Nation, I get email from all across our great province and beyond, asking for my assistance in bringing causes, events, and injustices to light.
One such email came from a group calling itself "Save Kananaskis" (they wanted to be the "Save Kananaskis Society", but the provincial government denied them society standing).
Their website covers their issue in much greater detail than I could hope to, so I'd encourage anyone interested in conservation, or anyone who lives in Calgary but plays in K-Country, to check it out for yourselves.
A very well-produced video highlights their cause, here.
Other videos of the type of nonsense that is allowed to happen in what many Calgarians mistakenly think is a provincial park (it is, in fact, a Forest Land Use Zone, allowing clear-cut logging, oil and natural gas wells, and hunting on the same trails as you and your kids hike on!) can be found here, here, here, and here. By the way, if you're one of the 500,000 Calgarians living in the city's South, you'll be interested to know that those jeeps, SUV's and even the Neon are driving through (and leaking oil, gasoline, and god only knows what else) into water that feeds the Elbow River.

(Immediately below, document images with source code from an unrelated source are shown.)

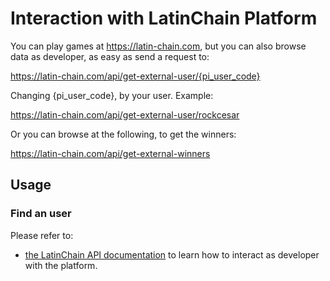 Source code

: # Interaction with LatinChain Platform

You can play games at https://latin-chain.com, but you can also browse data as developer, as easy as send a request to:

https://latin-chain.com/api/get-external-user/{pi_user_code}

Changing {pi_user_code}, by your user. Example:

https://latin-chain.com/api/get-external-user/rockcesar

Or you can browse at the following, to get the winners:

https://latin-chain.com/api/get-external-winners

## Usage

### Find an user

Please refer to:
* [the LatinChain API documentation](./latinchain_API.md) to learn how to interact as developer with the platform.
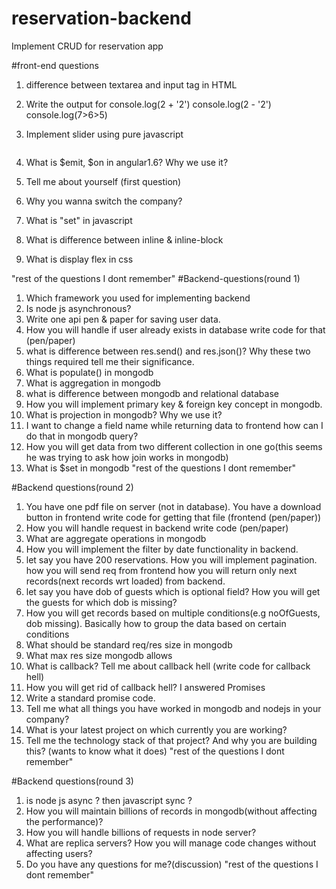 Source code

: # reservation-backend
Implement CRUD for reservation app

#front-end questions
1. difference between textarea and input tag in HTML
2. Write the output for 
    console.log(2 + '2')
    console.log(2 - '2')
    console.log(7>6>5)
3. Implement slider using pure javascript
    <div>
        <img></img>
    </div>
    
4. What is $emit, $on in angular1.6? Why we use it?
5. Tell me about yourself (first question)
6. Why you wanna switch the company?
7. What is "set" in javascript
8. What is difference between inline & inline-block
9. What is display flex in css

"rest of the questions I dont remember"
#Backend-questions(round 1)
1. Which framework you used for implementing backend
2. Is node js asynchronous?
3. Write one api pen & paper for saving user data.
4. How you will handle if user already exists in database write code for that (pen/paper)
5. what is difference between res.send() and res.json()? Why these two things required tell me their significance.
6. What is populate() in mongodb
7. What is aggregation in mongodb
8. what is difference between mongodb and relational database
9. How you will implement primary key & foreign key concept in mongodb.
10. What is projection in mongodb? Why we use it?
11. I want to change a field name while returning data to frontend how can I do that in mongodb query?
12. How you will get data from two different collection in one go(this seems he was trying to ask how join works in mongodb)
13. What is $set in mongodb
"rest of the questions I dont remember"

#Backend questions(round 2)
1. You have one pdf file on server (not in database). You have a download button in frontend
   write code for getting that file (frontend (pen/paper))
2. How you will handle request in backend write code (pen/paper)
3. What are aggregate operations in mongodb
4. How you will implement the filter by date functionality in backend.
5. let say you have 200 reservations. How you will implement pagination. 
  how you will send req from frontend
  how you will return only next records(next records wrt loaded) from backend. 
6. let say you have dob of guests which is optional field? How you will get the guests for which dob is missing?
7. How you will get records based on multiple conditions(e.g noOfGuests, dob missing). Basically how to group 
    the data based on certain conditions
8. What should be standard req/res size in mongodb
9. What max res size mongodb allows
10. What is callback? Tell me about callback hell (write code for callback hell)
11. How you will get rid of callback hell? I answered Promises
12. Write a standard promise code.
13. Tell me what all things you have worked in mongodb and nodejs in your company?
14. What is your latest project on which currently you are working?
15. Tell me the technology stack of that project? And why you are building this? (wants to know what it does)
"rest of the questions I dont remember"

#Backend questions(round 3)
1. is node js async ? then javascript sync ?
2. How you will maintain billions of records in mongodb(without affecting the performance)?
3. How you will handle billions of requests in node server?
4. What are replica servers? How you will manage code changes without affecting users?
5. Do you have any questions for me?(discussion)
"rest of the questions I dont remember"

Which is the source of your drinking water.
Enjoy!
"Save Kananaskis" is having a rally TODAY, November the 2nd, at 4:30 pm outside the CAOC Building (1111 Memorial Dr.), on the river side of Memorial at the Louise Bridge. The map and further information are available here. They are hoping to pressure the province to extend the protection of a full Provincial Park to the Eastern parts of Kananaskis near Bragg Creek, which currently allow everything you saw in the videos above.
To the thousands of Calgarian outdoors enthusiasts who proudly call themselves members of the E.S. Nation - now's your chance to have a direct impact. Calgary's playground, Kananaskis, is in the middle of a tug-of-war between conservation and resource development. Which side will you choose?
1 comment:
Our concern is social, economic and environmental - people recreate, businesses sell stuff to them and the critters need trees to make a home. The Savage highlighted the importance of the Elbow River watershed which supplies about 1/2 of Calgary's water.
Environmental groups have been doing much of the heavy lifting to balance industrial versus personal use. We like to focus on social and economic issues. Those are our trees and we're subsidizing the loggers to cut them down. Then the outdoor stores in Calgary and businesses in Bragg Creek will go broke, because the people won't want to visit a clear-cut.